L’entrepreneur, un acteur central de l’économie
Dans l’actualité économique, les créateurs d’entreprise sont souvent cités comme un moteur crucial de l’innovation, de la croissance et de l’emploi, surtout dans les pays avancés. L’entrepreneur est en effet un personnage au cœur de l’économie qui assume le risque d’entreprise, la décision d’investir, et mobilise des ressources humaines, technologiques, financières, pour développer son activité. S’il subsiste des critiques sur les gains qui peuvent être réalisés par les chefs d’entreprise (les fameux salaires des « grands patrons ») et des débats sur la fiscalité des hauts revenus, les entrepreneurs conservent une image positive dans de nombreuses enquêtes. La question du « moral des patrons » est par ailleurs souvent évoquée comme indicateur avancé de la conjoncture, et mesuré dans les différents baromètres de confiance sur la politique économique, comme celui établi par l’INSEE en France, portant sur le « climat des affaires ».

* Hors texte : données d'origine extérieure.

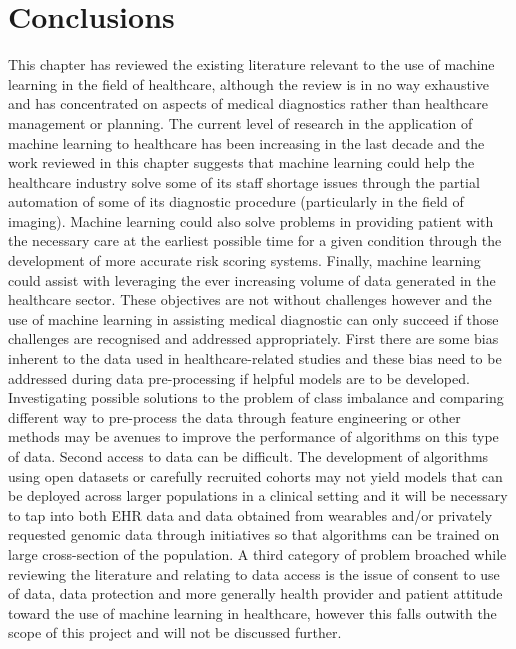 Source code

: \section{Conclusions}
This chapter has reviewed the existing literature relevant to the use of machine learning in the field of healthcare, although the review is in no way exhaustive and has concentrated on aspects of medical diagnostics rather than healthcare management or planning. 
The current level of research in the application of machine learning to healthcare has been increasing in the last decade and the work reviewed in this chapter suggests that machine learning could help the healthcare industry solve some of its staff shortage issues through the partial automation of some of its diagnostic procedure (particularly in the field of imaging). Machine learning could also solve problems in providing patient with the necessary care at the earliest possible time for a given condition through the development of more accurate risk scoring systems. Finally, machine learning could assist with leveraging the ever increasing volume of data generated in the healthcare sector.\newline
These objectives are not without challenges however and the use of machine learning in assisting medical diagnostic can only succeed if those challenges are recognised and addressed appropriately.
First there are some bias inherent to the data used in healthcare-related studies and these bias need to be addressed during data pre-processing if helpful models are to be developed. Investigating possible solutions to the problem of class imbalance and comparing different way to pre-process the data through feature engineering or other methods may be avenues to improve the performance of algorithms on this type of data.  \newline
Second access to data can be difficult. The development of algorithms using open datasets or carefully recruited cohorts may not yield models that can be deployed across larger populations in a clinical setting and it will be necessary to tap into both EHR data and data obtained from wearables and/or privately requested genomic data through initiatives so that algorithms can be trained on large cross-section of the population.
\newline
A third category of problem broached while reviewing the literature and relating to data access is the issue of consent to use of data, data protection and more generally health provider and patient attitude toward the use of machine learning in healthcare, however this falls outwith the scope of this project and will not be discussed further. 




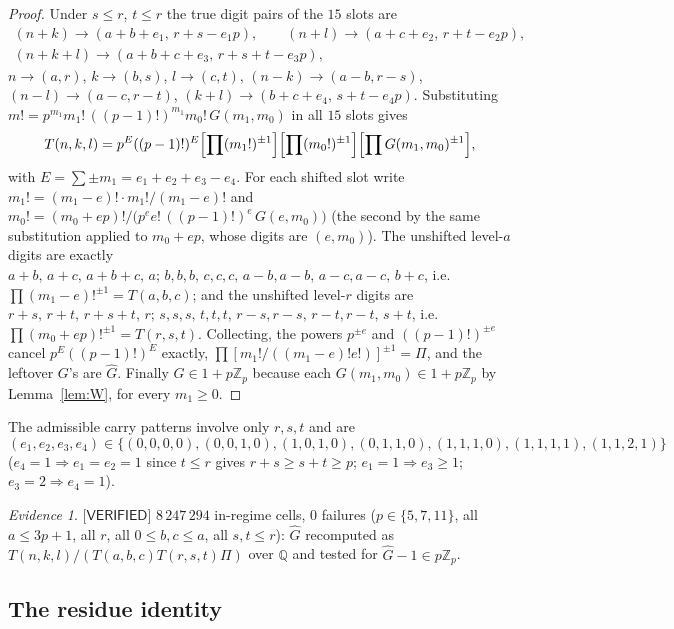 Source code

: \documentclass[11pt,reqno]{amsart}
\theoremstyle{plain}
\theoremstyle{definition}
\theoremstyle{remark}
\newtheorem{evidence}[theorem]{Evidence}
\numberwithin{equation}{section}
\newcommand{\ZZ}{\mathbb{Z}}
\newcommand{\QQ}{\mathbb{Q}}
\newcommand{\Zp}{\ZZ_p}
\newcommand{\VERIFIED}{\textsf{[VERIFIED]}}
\begin{document}
\begin{proof}
Under $s\le r$, $t\le r$ the true digit pairs of the $15$ slots are
\[
\begin{gathered}
(n+k)\to(a+b+e_1,\,r+s-e_1p),\qquad (n+l)\to(a+c+e_2,\,r+t-e_2p),\\
(n+k+l)\to(a+b+c+e_3,\,r+s+t-e_3p),
\end{gathered}
\]
$n\to(a,r)$, $k\to(b,s)$, $l\to(c,t)$, $(n-k)\to(a-b,r-s)$, $(n-l)\to(a-c,r-t)$,
$(k+l)\to(b+c+e_4,\,s+t-e_4p)$. Substituting
$m!=p^{m_1}m_1!\,((p-1)!)^{m_1}m_0!\,G(m_1,m_0)$ in all $15$ slots gives
\[
T(n,k,l)=p^{E}((p-1)!)^{E}\Bigl[\prod(m_1!)^{\pm1}\Bigr]\Bigl[\prod(m_0!)^{\pm1}\Bigr]
\Bigl[\prod G(m_1,m_0)^{\pm1}\Bigr],
\]
with $E=\sum\pm m_1=e_1+e_2+e_3-e_4$.
For each shifted slot write $m_1!=(m_1-e)!\cdot m_1!/(m_1-e)!$ and
$m_0!=(m_0+ep)!\big/\bigl(p^ee!\,((p-1)!)^e\,G(e,m_0)\bigr)$ (the second by the same
substitution applied to $m_0+ep$, whose digits are $(e,m_0)$). The unshifted level-$a$ digits
are exactly $a+b,\,a+c,\,a+b+c,\,a;\,b,b,b,\,c,c,c,\,a-b,a-b,\,a-c,a-c,\,b+c$, i.e.
$\prod(m_1-e)!^{\pm1}=T(a,b,c)$; and the unshifted level-$r$ digits are
$r+s,\,r+t,\,r+s+t,\,r;\,s,s,s,\,t,t,t,\,r-s,r-s,\,r-t,r-t,\,s+t$, i.e.
$\prod(m_0+ep)!^{\pm1}=T(r,s,t)$. Collecting, the powers $p^{\pm e}$ and $((p-1)!)^{\pm e}$
cancel $p^E((p-1)!)^E$ exactly, $\prod[m_1!/((m_1-e)!e!)]^{\pm1}=\Pi$, and the leftover $G$'s
are $\hat G$. Finally $\hat G\in1+p\Zp$ because each $G(m_1,m_0)\in1+p\Zp$ by
Lemma~\ref{lem:W}, for every $m_1\ge0$.
\end{proof}

The admissible carry patterns involve only $r,s,t$ and are
\begin{equation}\label{eq:epatterns}
(e_1,e_2,e_3,e_4)\in\{(0,0,0,0),(0,0,1,0),(1,0,1,0),(0,1,1,0),(1,1,1,0),(1,1,1,1),(1,1,2,1)\}
\end{equation}
($e_4=1\Rightarrow e_1=e_2=1$ since $t\le r$ gives $r+s\ge s+t\ge p$; $e_1=1\Rightarrow e_3\ge1$;
$e_3=2\Rightarrow e_4=1$).

\begin{evidence}\label{ev:LemB}
$\VERIFIED$ $8\,247\,294$ in-regime cells, $0$ failures ($p\in\{5,7,11\}$, all $a\le3p+1$, all
$r$, all $0\le b,c\le a$, all $s,t\le r$): $\hat G$ recomputed as
$T(n,k,l)/(T(a,b,c)T(r,s,t)\Pi)$ over $\QQ$ and tested for $\hat G-1\in p\Zp$.
\end{evidence}

\subsection{The residue identity}
\end{document}

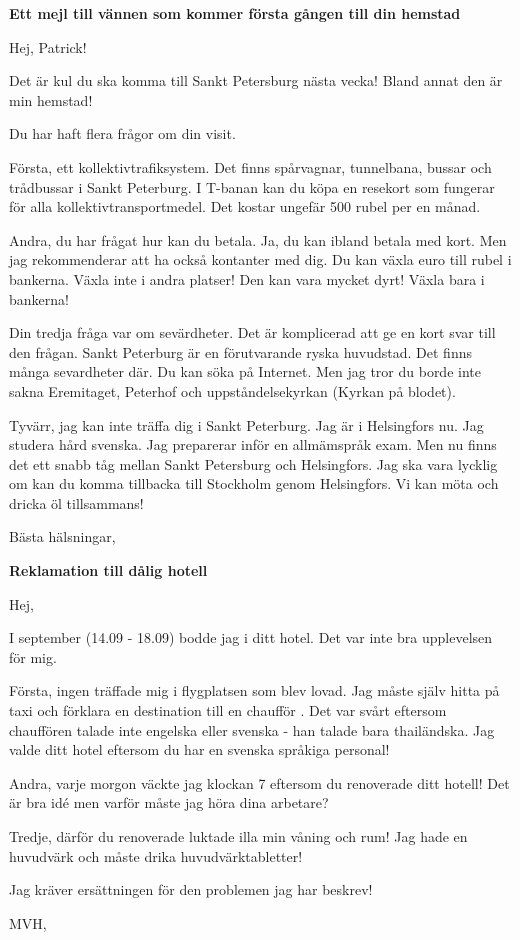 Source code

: \documentclass[12pt]{letter}
\date{Oktober, 18}
\begin{document}
\begin{letter}{\bf Ett mejl till vännen som kommer första gången till din hemstad}
\opening{Hej, Patrick!}

Det är kul du ska komma till Sankt Petersburg nästa vecka! Bland annat den är min hemstad!

Du har haft flera frågor om din visit.

Första, ett kollektivtrafiksystem. Det finns spårvagnar, tunnelbana, bussar och trådbussar i Sankt Peterburg. I T-banan kan du köpa en resekort som fungerar för alla kollektivtransportmedel. Det kostar ungefär 500 rubel per en månad.

Andra, du har frågat hur kan du betala. Ja, du kan ibland betala med kort. Men jag rekommenderar att ha också kontanter med dig. Du kan växla euro till rubel i bankerna. Växla inte i andra platser! Den kan vara mycket dyrt! Växla bara i bankerna!

Din tredja fråga var om sevärdheter. Det är komplicerad att ge en kort svar till den frågan. Sankt Peterburg är en förutvarande ryska huvudstad. Det finns många sevardheter där. Du kan söka på Internet. Men jag tror du borde inte sakna Eremitaget, Peterhof och uppståndelsekyrkan (Kyrkan på blodet).

Tyvärr, jag kan inte träffa dig i Sankt Peterburg. Jag är i Helsingfors nu. Jag studera hård svenska. Jag preparerar  inför en allmämspråk exam.  Men nu finns det ett snabb tåg mellan Sankt Petersburg och Helsingfors. Jag ska vara lycklig om kan du komma tillbacka till Stockholm genom Helsingfors. Vi kan möta och dricka öl tillsammans!


\closing{Bästa hälsningar,}
\end{letter}

\signature{Vitaly Repin}
\address{Dålig hotell\\ Dåliggatan 13 \\ Phatthaya\\ Thailand}

\begin{letter}{\bf Reklamation till dålig hotell}
\opening{Hej,}

I september (14.09 - 18.09) bodde jag i ditt hotel. Det var inte bra upplevelsen för mig.

Första, ingen träffade mig i flygplatsen som blev lovad. Jag måste själv hitta på taxi och förklara en destination till en chaufför . Det var svårt eftersom chauffören talade inte engelska eller svenska - han talade bara thailändska. Jag valde ditt hotel eftersom du har en svenska språkiga  personal!

Andra, varje morgon väckte jag klockan 7 eftersom du renoverade ditt hotell! Det är bra idé men varför måste jag  höra dina arbetare?

Tredje, därför du renoverade luktade illa min våning och rum! Jag hade en huvudvärk och måste drika huvudvärktabletter!

Jag kräver ersättningen för den problemen jag har beskrev!

\closing{MVH,}
\end{letter}
\end{document}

Dans une économie de marché de libre concurrence, l’entrepreneur est guidé par le profit monétaire, c’est-à-dire par la différence entre le coût des ressources (y compris le coût d’opportunité du capital utilisé) et le prix de sa production. L’activité entrepreneuriale consiste à capturer des profits monétaires qui étaient restés inaperçus jusqu’alors. Le profit joue aussi un rôle incitatif très important. De surcroît, l’activité entrepreneuriale contribue à la coordination des activités économiques.
Au final, la fonction entrepreneuriale est indispensable à l’accroissement de la productivité des facteurs de production et elle est en cela un élément fondamental de la croissance économique.